### WHAT THE TASK REQUIRES:
Up to and including the line that contains "Listado de triggers", write out every line of the entries exactly, beginning with the first. Omit the pictures.

### DATA SHOWN:
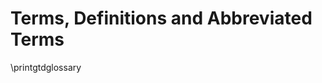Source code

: # Terms, Definitions and Abbreviated Terms
<!--
a. The SDD shall include any additional terms, definition or abbreviated terms used
-->

\printgtdglossary
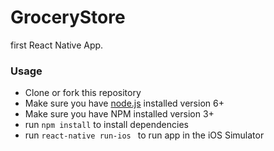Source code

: # GroceryStore

first React Native App.

### Usage
- Clone or fork this repository
- Make sure you have [node.js](https://nodejs.org/) installed version 6+
- Make sure you have NPM installed version 3+
- run `npm install` to install dependencies
- run `react-native run-ios ` to run app in the iOS Simulator
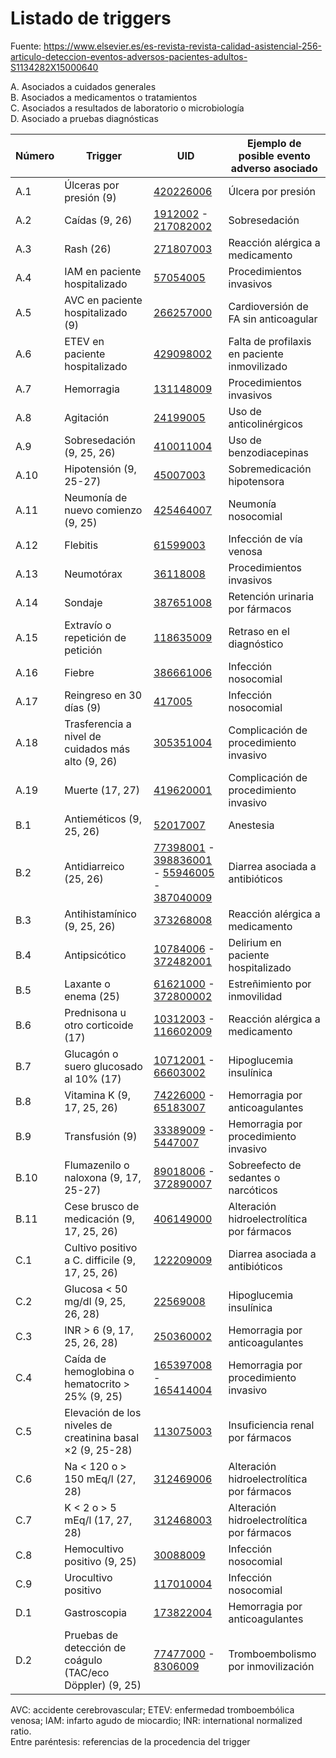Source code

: # Listado de triggers
Fuente: https://www.elsevier.es/es-revista-revista-calidad-asistencial-256-articulo-deteccion-eventos-adversos-pacientes-adultos-S1134282X15000640 

A. Asociados a cuidados generales  
B. Asociados a medicamentos o tratamientos  
C. Asociados a resultados de laboratorio o microbiología  
D. Asociado a pruebas diagnósticas  

Número | Trigger | UID | Ejemplo de posible evento adverso asociado
--- | --- | --- | ---
A.1 | Úlceras por presión (9) | [420226006](https://browser.ihtsdotools.org/?perspective=full&conceptId1=420226006&edition=MAIN/SNOMEDCT-ES/2021-04-30&release=&languages=es,en) | Úlcera por presión
A.2 | Caídas (9, 26) | [1912002](https://browser.ihtsdotools.org/?perspective=full&conceptId1=1912002&edition=MAIN/SNOMEDCT-ES/2021-04-30&release=&languages=es,en) - [217082002](https://browser.ihtsdotools.org/?perspective=full&conceptId1=217082002&edition=MAIN/SNOMEDCT-ES/2021-04-30&release=&languages=es,en) | Sobresedación
A.3 | Rash (26) | [271807003](https://browser.ihtsdotools.org/?perspective=full&conceptId1=271807003&edition=MAIN/SNOMEDCT-ES/2021-04-30&release=&languages=es,en) | Reacción alérgica a medicamento
A.4 | IAM en paciente hospitalizado | [57054005](https://browser.ihtsdotools.org/?perspective=full&conceptId1=57054005&edition=MAIN/SNOMEDCT-ES/2021-04-30&release=&languages=es,en) | Procedimientos invasivos
A.5 | AVC en paciente hospitalizado (9) | [266257000](https://browser.ihtsdotools.org/?perspective=full&conceptId1=266257000&edition=MAIN/SNOMEDCT-ES/2021-04-30&release=&languages=es,en) | Cardioversión de FA sin anticoagular
A.6 | ETEV en paciente hospitalizado | [429098002](https://browser.ihtsdotools.org/?perspective=full&conceptId1=429098002&edition=MAIN/SNOMEDCT-ES/2021-04-30&release=&languages=es,en) | Falta de profilaxis en paciente inmovilizado
A.7 | Hemorragia | [131148009](https://browser.ihtsdotools.org/?perspective=full&conceptId1=131148009&edition=MAIN/SNOMEDCT-ES/2021-04-30&release=&languages=es,en) | Procedimientos invasivos
A.8 | Agitación | [24199005](https://browser.ihtsdotools.org/?perspective=full&conceptId1=24199005&edition=MAIN/SNOMEDCT-ES/2021-04-30&release=&languages=es,en) | Uso de anticolinérgicos
A.9 | Sobresedación (9, 25, 26) | [410011004](https://browser.ihtsdotools.org/?perspective=full&conceptId1=410011004&edition=MAIN/SNOMEDCT-ES/2021-04-30&release=&languages=es,en) | Uso de benzodiacepinas
A.10 | Hipotensión (9, 25-27) | [45007003](https://browser.ihtsdotools.org/?perspective=full&conceptId1=45007003&edition=MAIN/SNOMEDCT-ES/2021-04-30&release=&languages=es,en) | Sobremedicación hipotensora
A.11 | Neumonía de nuevo comienzo (9, 25) | [425464007](https://browser.ihtsdotools.org/?perspective=full&conceptId1=425464007&edition=MAIN/SNOMEDCT-ES/2021-04-30&release=&languages=es,en) | Neumonía nosocomial
A.12 | Flebitis | [61599003](https://browser.ihtsdotools.org/?perspective=full&conceptId1=61599003&edition=MAIN/SNOMEDCT-ES/2021-04-30&release=&languages=es,en) | Infección de vía venosa
A.13 | Neumotórax | [36118008](https://browser.ihtsdotools.org/?perspective=full&conceptId1=36118008&edition=MAIN/SNOMEDCT-ES/2021-04-30&release=&languages=es,en) | Procedimientos invasivos
A.14 | Sondaje | [387651008](https://browser.ihtsdotools.org/?perspective=full&conceptId1=387651008&edition=MAIN/SNOMEDCT-ES/2021-04-30&release=&languages=es,en) | Retención urinaria por fármacos
A.15 | Extravío o repetición de petición | [118635009](https://browser.ihtsdotools.org/?perspective=full&conceptId1=118635009&edition=MAIN/SNOMEDCT-ES/2021-04-30&release=&languages=es,en) | Retraso en el diagnóstico
A.16 | Fiebre | [386661006](https://browser.ihtsdotools.org/?perspective=full&conceptId1=386661006&edition=MAIN/SNOMEDCT-ES/2021-04-30&release=&languages=es,en) | Infección nosocomial
A.17 | Reingreso en 30 días (9) | [417005](https://browser.ihtsdotools.org/?perspective=full&conceptId1=417005&edition=MAIN/SNOMEDCT-ES/2021-04-30&release=&languages=es,en) | Infección nosocomial
A.18 | Trasferencia a nivel de cuidados más alto (9, 26) | [305351004](https://browser.ihtsdotools.org/?perspective=full&conceptId1=305351004&edition=MAIN/SNOMEDCT-ES/2021-04-30&release=&languages=es,en) | Complicación de procedimiento invasivo
A.19 | Muerte (17, 27) | [419620001](https://browser.ihtsdotools.org/?perspective=full&conceptId1=419620001&edition=MAIN/SNOMEDCT-ES/2021-04-30&release=&languages=es,en) | Complicación de procedimiento invasivo
B.1 | Antieméticos (9, 25, 26) | [52017007](https://browser.ihtsdotools.org/?perspective=full&conceptId1=52017007&edition=MAIN/SNOMEDCT-ES/2021-04-30&release=&languages=es,en) | Anestesia
B.2 | Antidiarreico (25, 26) | [77398001](https://browser.ihtsdotools.org/?perspective=full&conceptId1=77398001&edition=MAIN/SNOMEDCT-ES/2021-04-30&release=&languages=es,en) - [398836001](https://browser.ihtsdotools.org/?perspective=full&conceptId1=398836001&edition=MAIN/SNOMEDCT-ES/2021-04-30&release=&languages=es,en) - [55946005](https://browser.ihtsdotools.org/?perspective=full&conceptId1=55946005&edition=MAIN/SNOMEDCT-ES/2021-04-30&release=&languages=es,en) - [387040009](https://browser.ihtsdotools.org/?perspective=full&conceptId1=387040009&edition=MAIN/SNOMEDCT-ES/2021-04-30&release=&languages=es,en) | Diarrea asociada a antibióticos
B.3 | Antihistamínico (9, 25, 26) | [373268008](https://browser.ihtsdotools.org/?perspective=full&conceptId1=373268008&edition=MAIN/SNOMEDCT-ES/2021-04-30&release=&languages=es,en) | Reacción alérgica a medicamento
B.4 | Antipsicótico | [10784006](https://browser.ihtsdotools.org/?perspective=full&conceptId1=10784006&edition=MAIN/SNOMEDCT-ES/2021-04-30&release=&languages=es,en) - [372482001](https://browser.ihtsdotools.org/?perspective=full&conceptId1=372482001&edition=MAIN/SNOMEDCT-ES/2021-04-30&release=&languages=es,en) | Delirium en paciente hospitalizado
B.5 | Laxante o enema (25) | [61621000](https://browser.ihtsdotools.org/?perspective=full&conceptId1=61621000&edition=MAIN/SNOMEDCT-ES/2021-04-30&release=&languages=es,en) - [372800002](https://browser.ihtsdotools.org/?perspective=full&conceptId1=372800002&edition=MAIN/SNOMEDCT-ES/2021-04-30&release=&languages=es,en) | Estreñimiento por inmovilidad
B.6 | Prednisona u otro corticoide (17) | [10312003](https://browser.ihtsdotools.org/?perspective=full&conceptId1=10312003&edition=MAIN/SNOMEDCT-ES/2021-04-30&release=&languages=es,en) - [116602009](https://browser.ihtsdotools.org/?perspective=full&conceptId1=116602009&edition=MAIN/SNOMEDCT-ES/2021-04-30&release=&languages=es,en) | Reacción alérgica a medicamento
B.7 | Glucagón o suero glucosado al 10% (17) | [10712001](https://browser.ihtsdotools.org/?perspective=full&conceptId1=10712001&edition=MAIN/SNOMEDCT-ES/2021-04-30&release=&languages=es,en) - [66603002](https://browser.ihtsdotools.org/?perspective=full&conceptId1=66603002&edition=MAIN/SNOMEDCT-ES/2021-04-30&release=&languages=es,en) | Hipoglucemia insulínica
B.8 | Vitamina K (9, 17, 25, 26) | [74226000](https://browser.ihtsdotools.org/?perspective=full&conceptId1=74226000&edition=MAIN/SNOMEDCT-ES/2021-04-30&release=&languages=es,en) - [65183007](https://browser.ihtsdotools.org/?perspective=full&conceptId1=65183007&edition=MAIN/SNOMEDCT-ES/2021-04-30&release=&languages=es,en) | Hemorragia por anticoagulantes
B.9 | Transfusión (9) | [33389009](https://browser.ihtsdotools.org/?perspective=full&conceptId1=33389009&edition=MAIN/SNOMEDCT-ES/2021-04-30&release=&languages=es,en) - [5447007](https://browser.ihtsdotools.org/?perspective=full&conceptId1=5447007&edition=MAIN/SNOMEDCT-ES/2021-04-30&release=&languages=es,en) | Hemorragia por procedimiento invasivo
B.10 | Flumazenilo o naloxona (9, 17, 25-27) | [89018006](https://browser.ihtsdotools.org/?perspective=full&conceptId1=89018006&edition=MAIN/SNOMEDCT-ES/2021-04-30&release=&languages=es,en) - [372890007](https://browser.ihtsdotools.org/?perspective=full&conceptId1=372890007&edition=MAIN/SNOMEDCT-ES/2021-04-30&release=&languages=es,en) | Sobreefecto de sedantes o narcóticos
B.11 | Cese brusco de medicación (9, 17, 25, 26) | [406149000](https://browser.ihtsdotools.org/?perspective=full&conceptId1=406149000&edition=MAIN/SNOMEDCT-ES/2021-04-30&release=&languages=es,en) | Alteración hidroelectrolítica por fármacos
C.1 | Cultivo positivo a C. difficile (9, 17, 25, 26) | [122209009](https://browser.ihtsdotools.org/?perspective=full&conceptId1=122209009&edition=MAIN/SNOMEDCT-ES/2021-04-30&release=&languages=es,en) | Diarrea asociada a antibióticos
C.2 | Glucosa < 50 mg/dl (9, 25, 26, 28) | [22569008](https://browser.ihtsdotools.org/?perspective=full&conceptId1=22569008&edition=MAIN/SNOMEDCT-ES/2021-04-30&release=&languages=es,en) | Hipoglucemia insulínica
C.3 | INR > 6 (9, 17, 25, 26, 28) | [250360002](https://browser.ihtsdotools.org/?perspective=full&conceptId1=250360002&edition=MAIN/SNOMEDCT-ES/2021-04-30&release=&languages=es,en) | Hemorragia por anticoagulantes
C.4 | Caída de hemoglobina o hematocrito > 25% (9, 25) | [165397008](https://browser.ihtsdotools.org/?perspective=full&conceptId1=165397008&edition=MAIN/SNOMEDCT-ES/2021-04-30&release=&languages=es,en) - [165414004](https://browser.ihtsdotools.org/?perspective=full&conceptId1=165414004&edition=MAIN/SNOMEDCT-ES/2021-04-30&release=&languages=es,en) | Hemorragia por procedimiento invasivo
C.5 | Elevación de los niveles de creatinina basal ×2 (9, 25-28) | [113075003](https://browser.ihtsdotools.org/?perspective=full&conceptId1=113075003&edition=MAIN/SNOMEDCT-ES/2021-04-30&release=&languages=es,en) | Insuficiencia renal por fármacos
C.6 | Na < 120 o > 150 mEq/l (27, 28) | [312469006](https://browser.ihtsdotools.org/?perspective=full&conceptId1=312469006&edition=MAIN/SNOMEDCT-ES/2021-04-30&release=&languages=es,en) | Alteración hidroelectrolítica por fármacos
C.7 | K < 2 o > 5 mEq/l (17, 27, 28) | [312468003](https://browser.ihtsdotools.org/?perspective=full&conceptId1=312468003&edition=MAIN/SNOMEDCT-ES/2021-04-30&release=&languages=es,en) | Alteración hidroelectrolítica por fármacos
C.8 | Hemocultivo positivo (9, 25) | [30088009](https://browser.ihtsdotools.org/?perspective=full&conceptId1=30088009&edition=MAIN/SNOMEDCT-ES/2021-04-30&release=&languages=es,en) | Infección nosocomial
C.9 | Urocultivo positivo | [117010004](https://browser.ihtsdotools.org/?perspective=full&conceptId1=117010004&edition=MAIN/SNOMEDCT-ES/2021-04-30&release=&languages=es,en) | Infección nosocomial
D.1 | Gastroscopia | [173822004](https://browser.ihtsdotools.org/?perspective=full&conceptId1=173822004&edition=MAIN/SNOMEDCT-ES/2021-04-30&release=&languages=es,en) | Hemorragia por anticoagulantes
D.2 | Pruebas de detección de coágulo (TAC/eco Döppler) (9, 25) | [77477000](https://browser.ihtsdotools.org/?perspective=full&conceptId1=77477000&edition=MAIN/SNOMEDCT-ES/2021-04-30&release=&languages=es,en) - [8306009](https://browser.ihtsdotools.org/?perspective=full&conceptId1=8306009&edition=MAIN/SNOMEDCT-ES/2021-04-30&release=&languages=es,en) | Tromboembolismo por inmovilización  
  
AVC: accidente cerebrovascular; ETEV: enfermedad tromboembólica venosa; IAM: infarto agudo de miocardio; INR: international normalized ratio.  
Entre paréntesis: referencias de la procedencia del trigger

### EXERCISE OUTPUT:
Source code

: # Terms, Definitions and Abbreviated Terms
<!--
a. The SDD shall include any additional terms, definition or abbreviated terms used
-->

\printgtdglossary
Source code

: # GroceryStore

first React Native App.

### Usage
- Clone or fork this repository
- Make sure you have [node.js](https://nodejs.org/) installed version 6+
- Make sure you have NPM installed version 3+
- run `npm install` to install dependencies
- run `react-native run-ios ` to run app in the iOS Simulator
Source code

: # Listado de triggers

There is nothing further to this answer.